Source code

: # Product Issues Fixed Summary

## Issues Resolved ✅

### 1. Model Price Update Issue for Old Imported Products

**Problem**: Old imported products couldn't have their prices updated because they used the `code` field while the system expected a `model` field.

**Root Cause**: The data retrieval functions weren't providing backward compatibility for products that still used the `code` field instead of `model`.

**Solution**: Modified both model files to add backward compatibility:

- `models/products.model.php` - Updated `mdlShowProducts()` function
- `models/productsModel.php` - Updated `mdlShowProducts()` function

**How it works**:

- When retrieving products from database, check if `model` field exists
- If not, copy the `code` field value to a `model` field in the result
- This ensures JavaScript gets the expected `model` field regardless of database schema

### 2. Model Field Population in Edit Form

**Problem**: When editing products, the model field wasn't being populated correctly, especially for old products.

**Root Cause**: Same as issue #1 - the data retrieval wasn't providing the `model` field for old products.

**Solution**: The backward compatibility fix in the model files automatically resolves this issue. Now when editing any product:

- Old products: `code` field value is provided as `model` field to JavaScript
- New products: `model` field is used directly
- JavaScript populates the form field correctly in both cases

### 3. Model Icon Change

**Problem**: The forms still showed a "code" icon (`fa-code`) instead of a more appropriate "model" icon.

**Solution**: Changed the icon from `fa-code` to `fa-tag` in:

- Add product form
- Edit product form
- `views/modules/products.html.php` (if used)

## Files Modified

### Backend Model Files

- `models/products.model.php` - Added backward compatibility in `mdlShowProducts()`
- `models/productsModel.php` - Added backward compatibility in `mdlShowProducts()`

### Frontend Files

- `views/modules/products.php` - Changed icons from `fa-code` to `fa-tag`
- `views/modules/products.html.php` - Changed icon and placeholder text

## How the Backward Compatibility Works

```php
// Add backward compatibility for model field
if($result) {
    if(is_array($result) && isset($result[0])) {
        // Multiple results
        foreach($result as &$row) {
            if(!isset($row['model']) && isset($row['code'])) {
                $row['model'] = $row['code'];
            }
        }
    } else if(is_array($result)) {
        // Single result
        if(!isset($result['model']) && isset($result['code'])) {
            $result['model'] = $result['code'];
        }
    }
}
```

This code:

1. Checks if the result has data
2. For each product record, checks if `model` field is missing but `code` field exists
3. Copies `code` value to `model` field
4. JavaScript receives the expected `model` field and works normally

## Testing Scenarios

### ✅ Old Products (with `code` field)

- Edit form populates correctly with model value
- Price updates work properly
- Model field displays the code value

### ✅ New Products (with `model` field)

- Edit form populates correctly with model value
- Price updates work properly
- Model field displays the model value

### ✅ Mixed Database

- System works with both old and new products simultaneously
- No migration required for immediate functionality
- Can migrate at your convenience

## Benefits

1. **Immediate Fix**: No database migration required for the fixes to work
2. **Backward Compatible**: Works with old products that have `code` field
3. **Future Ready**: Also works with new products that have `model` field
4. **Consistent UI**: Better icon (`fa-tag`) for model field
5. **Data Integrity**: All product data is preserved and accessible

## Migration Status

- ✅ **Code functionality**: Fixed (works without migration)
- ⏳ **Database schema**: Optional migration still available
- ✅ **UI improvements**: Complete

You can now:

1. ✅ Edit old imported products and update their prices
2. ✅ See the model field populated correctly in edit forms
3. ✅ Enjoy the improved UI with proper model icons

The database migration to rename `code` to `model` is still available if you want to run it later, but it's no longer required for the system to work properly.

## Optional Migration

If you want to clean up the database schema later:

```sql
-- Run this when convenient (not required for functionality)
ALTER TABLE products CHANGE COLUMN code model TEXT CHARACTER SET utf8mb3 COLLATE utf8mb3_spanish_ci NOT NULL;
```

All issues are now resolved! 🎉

◇ ◇ ◇ ◇ ◇

EXERCISE DESCRIPTION => Copy the records above, keeping every word the same.

TASK ANSWER =>
Source code

: # Product Issues Fixed Summary

## Issues Resolved ✅

### 1. Model Price Update Issue for Old Imported Products

**Problem**: Old imported products couldn't have their prices updated because they used the `code` field while the system expected a `model` field.

**Root Cause**: The data retrieval functions weren't providing backward compatibility for products that still used the `code` field instead of `model`.

**Solution**: Modified both model files to add backward compatibility:

- `models/products.model.php` - Updated `mdlShowProducts()` function
- `models/productsModel.php` - Updated `mdlShowProducts()` function

**How it works**:

- When retrieving products from database, check if `model` field exists
- If not, copy the `code` field value to a `model` field in the result
- This ensures JavaScript gets the expected `model` field regardless of database schema

### 2. Model Field Population in Edit Form

**Problem**: When editing products, the model field wasn't being populated correctly, especially for old products.

**Root Cause**: Same as issue #1 - the data retrieval wasn't providing the `model` field for old products.

**Solution**: The backward compatibility fix in the model files automatically resolves this issue. Now when editing any product:

- Old products: `code` field value is provided as `model` field to JavaScript
- New products: `model` field is used directly
- JavaScript populates the form field correctly in both cases

### 3. Model Icon Change

**Problem**: The forms still showed a "code" icon (`fa-code`) instead of a more appropriate "model" icon.

**Solution**: Changed the icon from `fa-code` to `fa-tag` in:

- Add product form
- Edit product form
- `views/modules/products.html.php` (if used)

## Files Modified

### Backend Model Files

- `models/products.model.php` - Added backward compatibility in `mdlShowProducts()`
- `models/productsModel.php` - Added backward compatibility in `mdlShowProducts()`

### Frontend Files

- `views/modules/products.php` - Changed icons from `fa-code` to `fa-tag`
- `views/modules/products.html.php` - Changed icon and placeholder text

## How the Backward Compatibility Works

```php
// Add backward compatibility for model field
if($result) {
    if(is_array($result) && isset($result[0])) {
        // Multiple results
        foreach($result as &$row) {
            if(!isset($row['model']) && isset($row['code'])) {
                $row['model'] = $row['code'];
            }
        }
    } else if(is_array($result)) {
        // Single result
        if(!isset($result['model']) && isset($result['code'])) {
            $result['model'] = $result['code'];
        }
    }
}
```

This code:

1. Checks if the result has data
2. For each product record, checks if `model` field is missing but `code` field exists
3. Copies `code` value to `model` field
4. JavaScript receives the expected `model` field and works normally

## Testing Scenarios

### ✅ Old Products (with `code` field)

- Edit form populates correctly with model value
- Price updates work properly
- Model field displays the code value

### ✅ New Products (with `model` field)

- Edit form populates correctly with model value
- Price updates work properly
- Model field displays the model value

### ✅ Mixed Database

- System works with both old and new products simultaneously
- No migration required for immediate functionality
- Can migrate at your convenience

## Benefits

1. **Immediate Fix**: No database migration required for the fixes to work
2. **Backward Compatible**: Works with old products that have `code` field
3. **Future Ready**: Also works with new products that have `model` field
4. **Consistent UI**: Better icon (`fa-tag`) for model field
5. **Data Integrity**: All product data is preserved and accessible

## Migration Status

- ✅ **Code functionality**: Fixed (works without migration)
- ⏳ **Database schema**: Optional migration still available
- ✅ **UI improvements**: Complete

You can now:

1. ✅ Edit old imported products and update their prices
2. ✅ See the model field populated correctly in edit forms
3. ✅ Enjoy the improved UI with proper model icons

The database migration to rename `code` to `model` is still available if you want to run it later, but it's no longer required for the system to work properly.

## Optional Migration

If you want to clean up the database schema later:

```sql
-- Run this when convenient (not required for functionality)
ALTER TABLE products CHANGE COLUMN code model TEXT CHARACTER SET utf8mb3 COLLATE utf8mb3_spanish_ci NOT NULL;
```

All issues are now resolved! 🎉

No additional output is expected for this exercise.